• What is being asked
Exact reproduction required: the lines below from the line with "priority INT CHECK" to the line with "CREATE TABLE Dependency", both ends included, and no others.

--- START ---

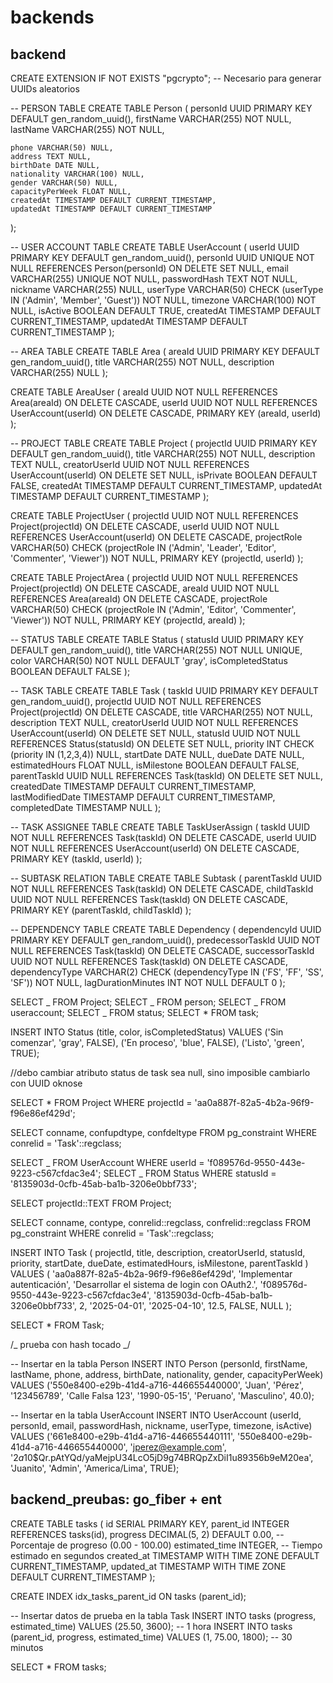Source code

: # backends

## backend

CREATE EXTENSION IF NOT EXISTS "pgcrypto"; -- Necesario para generar UUIDs aleatorios

-- PERSON TABLE
CREATE TABLE Person (
personId UUID PRIMARY KEY DEFAULT gen_random_uuid(),
firstName VARCHAR(255) NOT NULL,
lastName VARCHAR(255) NOT NULL,

    phone VARCHAR(50) NULL,
    address TEXT NULL,
    birthDate DATE NULL,
    nationality VARCHAR(100) NULL,
    gender VARCHAR(50) NULL,
    capacityPerWeek FLOAT NULL,
    createdAt TIMESTAMP DEFAULT CURRENT_TIMESTAMP,
    updatedAt TIMESTAMP DEFAULT CURRENT_TIMESTAMP

);

-- USER ACCOUNT TABLE
CREATE TABLE UserAccount (
userId UUID PRIMARY KEY DEFAULT gen_random_uuid(),
personId UUID UNIQUE NOT NULL REFERENCES Person(personId) ON DELETE SET NULL,
email VARCHAR(255) UNIQUE NOT NULL,
passwordHash TEXT NOT NULL,
nickname VARCHAR(255) NULL,
userType VARCHAR(50) CHECK (userType IN ('Admin', 'Member', 'Guest')) NOT NULL,
timezone VARCHAR(100) NOT NULL,
isActive BOOLEAN DEFAULT TRUE,
createdAt TIMESTAMP DEFAULT CURRENT_TIMESTAMP,
updatedAt TIMESTAMP DEFAULT CURRENT_TIMESTAMP
);

-- AREA TABLE
CREATE TABLE Area (
areaId UUID PRIMARY KEY DEFAULT gen_random_uuid(),
title VARCHAR(255) NOT NULL,
description VARCHAR(255) NULL
);

CREATE TABLE AreaUser (
areaId UUID NOT NULL REFERENCES Area(areaId) ON DELETE CASCADE,
userId UUID NOT NULL REFERENCES UserAccount(userId) ON DELETE CASCADE,
PRIMARY KEY (areaId, userId)
);

-- PROJECT TABLE
CREATE TABLE Project (
projectId UUID PRIMARY KEY DEFAULT gen_random_uuid(),
title VARCHAR(255) NOT NULL,
description TEXT NULL,
creatorUserId UUID NOT NULL REFERENCES UserAccount(userId) ON DELETE SET NULL,
isPrivate BOOLEAN DEFAULT FALSE,
createdAt TIMESTAMP DEFAULT CURRENT_TIMESTAMP,
updatedAt TIMESTAMP DEFAULT CURRENT_TIMESTAMP
);

CREATE TABLE ProjectUser (
projectId UUID NOT NULL REFERENCES Project(projectId) ON DELETE CASCADE,
userId UUID NOT NULL REFERENCES UserAccount(userId) ON DELETE CASCADE,
projectRole VARCHAR(50) CHECK (projectRole IN ('Admin', 'Leader', 'Editor', 'Commenter', 'Viewer')) NOT NULL,
PRIMARY KEY (projectId, userId)
);

CREATE TABLE ProjectArea (
projectId UUID NOT NULL REFERENCES Project(projectId) ON DELETE CASCADE,
areaId UUID NOT NULL REFERENCES Area(areaId) ON DELETE CASCADE,
projectRole VARCHAR(50) CHECK (projectRole IN ('Admin', 'Editor', 'Commenter', 'Viewer')) NOT NULL,
PRIMARY KEY (projectId, areaId)
);

-- STATUS TABLE
CREATE TABLE Status (
statusId UUID PRIMARY KEY DEFAULT gen_random_uuid(),
title VARCHAR(255) NOT NULL UNIQUE,
color VARCHAR(50) NOT NULL DEFAULT 'gray',
isCompletedStatus BOOLEAN DEFAULT FALSE
);

-- TASK TABLE
CREATE TABLE Task (
taskId UUID PRIMARY KEY DEFAULT gen_random_uuid(),
projectId UUID NOT NULL REFERENCES Project(projectId) ON DELETE CASCADE,
title VARCHAR(255) NOT NULL,
description TEXT NULL,
creatorUserId UUID NOT NULL REFERENCES UserAccount(userId) ON DELETE SET NULL,
statusId UUID NOT NULL REFERENCES Status(statusId) ON DELETE SET NULL,
priority INT CHECK (priority IN (1,2,3,4)) NULL,
startDate DATE NULL,
dueDate DATE NULL,
estimatedHours FLOAT NULL,
isMilestone BOOLEAN DEFAULT FALSE,
parentTaskId UUID NULL REFERENCES Task(taskId) ON DELETE SET NULL,
createdDate TIMESTAMP DEFAULT CURRENT_TIMESTAMP,
lastModifiedDate TIMESTAMP DEFAULT CURRENT_TIMESTAMP,
completedDate TIMESTAMP NULL
);

-- TASK ASSIGNEE TABLE
CREATE TABLE TaskUserAssign (
taskId UUID NOT NULL REFERENCES Task(taskId) ON DELETE CASCADE,
userId UUID NOT NULL REFERENCES UserAccount(userId) ON DELETE CASCADE,
PRIMARY KEY (taskId, userId)
);

-- SUBTASK RELATION TABLE
CREATE TABLE Subtask (
parentTaskId UUID NOT NULL REFERENCES Task(taskId) ON DELETE CASCADE,
childTaskId UUID NOT NULL REFERENCES Task(taskId) ON DELETE CASCADE,
PRIMARY KEY (parentTaskId, childTaskId)
);

-- DEPENDENCY TABLE
CREATE TABLE Dependency (
dependencyId UUID PRIMARY KEY DEFAULT gen_random_uuid(),
predecessorTaskId UUID NOT NULL REFERENCES Task(taskId) ON DELETE CASCADE,
successorTaskId UUID NOT NULL REFERENCES Task(taskId) ON DELETE CASCADE,
dependencyType VARCHAR(2) CHECK (dependencyType IN ('FS', 'FF', 'SS', 'SF')) NOT NULL,
lagDurationMinutes INT NOT NULL DEFAULT 0
);

SELECT _ FROM Project;
SELECT _ FROM person;
SELECT _ FROM useraccount;
SELECT _ FROM status;
SELECT \* FROM task;

INSERT INTO Status (title, color, isCompletedStatus) VALUES
('Sin comenzar', 'gray', FALSE),
('En proceso', 'blue', FALSE),
('Listo', 'green', TRUE);

//debo cambiar atributo status de task sea null, sino imposible cambiarlo con UUID oknose

SELECT \* FROM Project WHERE projectId = 'aa0a887f-82a5-4b2a-96f9-f96e86ef429d';

SELECT conname, confupdtype, confdeltype
FROM pg_constraint
WHERE conrelid = 'Task'::regclass;

SELECT _ FROM UserAccount WHERE userId = 'f089576d-9550-443e-9223-c567cfdac3e4';
SELECT _ FROM Status WHERE statusId = '8135903d-0cfb-45ab-ba1b-3206e0bbf733';

SELECT projectId::TEXT FROM Project;

SELECT conname, contype, conrelid::regclass, confrelid::regclass
FROM pg_constraint
WHERE conrelid = 'Task'::regclass;

INSERT INTO Task (
projectId, title, description, creatorUserId, statusId, priority,
startDate, dueDate, estimatedHours, isMilestone, parentTaskId
) VALUES (
'aa0a887f-82a5-4b2a-96f9-f96e86ef429d',
'Implementar autenticación',
'Desarrollar el sistema de login con OAuth2.',
'f089576d-9550-443e-9223-c567cfdac3e4',
'8135903d-0cfb-45ab-ba1b-3206e0bbf733',
2,
'2025-04-01',
'2025-04-10',
12.5,
FALSE,
NULL
);

SELECT \* FROM Task;

/_ prueba con hash tocado
_/

-- Insertar en la tabla Person
INSERT INTO Person (personId, firstName, lastName, phone, address, birthDate, nationality, gender, capacityPerWeek)
VALUES
('550e8400-e29b-41d4-a716-446655440000', 'Juan', 'Pérez', '123456789', 'Calle Falsa 123', '1990-05-15', 'Peruano', 'Masculino', 40.0);

-- Insertar en la tabla UserAccount
INSERT INTO UserAccount (userId, personId, email, passwordHash, nickname, userType, timezone, isActive)
VALUES
('661e8400-e29b-41d4-a716-446655440111', '550e8400-e29b-41d4-a716-446655440000', 'jperez@example.com', '$2a$10$Qr.pAtYQd/yaMejpU34LcO5jD9g74BRQpZxDiI1u89356b9eM20ea', 'Juanito', 'Admin', 'America/Lima', TRUE);

## backend_preubas: go_fiber + ent

CREATE TABLE tasks (
id SERIAL PRIMARY KEY,
parent_id INTEGER REFERENCES tasks(id),
progress DECIMAL(5, 2) DEFAULT 0.00, -- Porcentaje de progreso (0.00 - 100.00)
estimated_time INTEGER, -- Tiempo estimado en segundos
created_at TIMESTAMP WITH TIME ZONE DEFAULT CURRENT_TIMESTAMP,
updated_at TIMESTAMP WITH TIME ZONE DEFAULT CURRENT_TIMESTAMP
);

CREATE INDEX idx_tasks_parent_id ON tasks (parent_id);

-- Insertar datos de prueba en la tabla Task
INSERT INTO tasks (progress, estimated_time)
VALUES (25.50, 3600); -- 1 hora
INSERT INTO tasks (parent_id, progress, estimated_time)
VALUES (1, 75.00, 1800); -- 30 minutos

SELECT \* FROM tasks;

--- END ---

• Answer section
priority INT CHECK (priority IN (1,2,3,4)) NULL,
startDate DATE NULL,
dueDate DATE NULL,
estimatedHours FLOAT NULL,
isMilestone BOOLEAN DEFAULT FALSE,
parentTaskId UUID NULL REFERENCES Task(taskId) ON DELETE SET NULL,
createdDate TIMESTAMP DEFAULT CURRENT_TIMESTAMP,
lastModifiedDate TIMESTAMP DEFAULT CURRENT_TIMESTAMP,
completedDate TIMESTAMP NULL
);

-- TASK ASSIGNEE TABLE
CREATE TABLE TaskUserAssign (
taskId UUID NOT NULL REFERENCES Task(taskId) ON DELETE CASCADE,
userId UUID NOT NULL REFERENCES UserAccount(userId) ON DELETE CASCADE,
PRIMARY KEY (taskId, userId)
);

-- SUBTASK RELATION TABLE
CREATE TABLE Subtask (
parentTaskId UUID NOT NULL REFERENCES Task(taskId) ON DELETE CASCADE,
childTaskId UUID NOT NULL REFERENCES Task(taskId) ON DELETE CASCADE,
PRIMARY KEY (parentTaskId, childTaskId)
);

-- DEPENDENCY TABLE
CREATE TABLE Dependency (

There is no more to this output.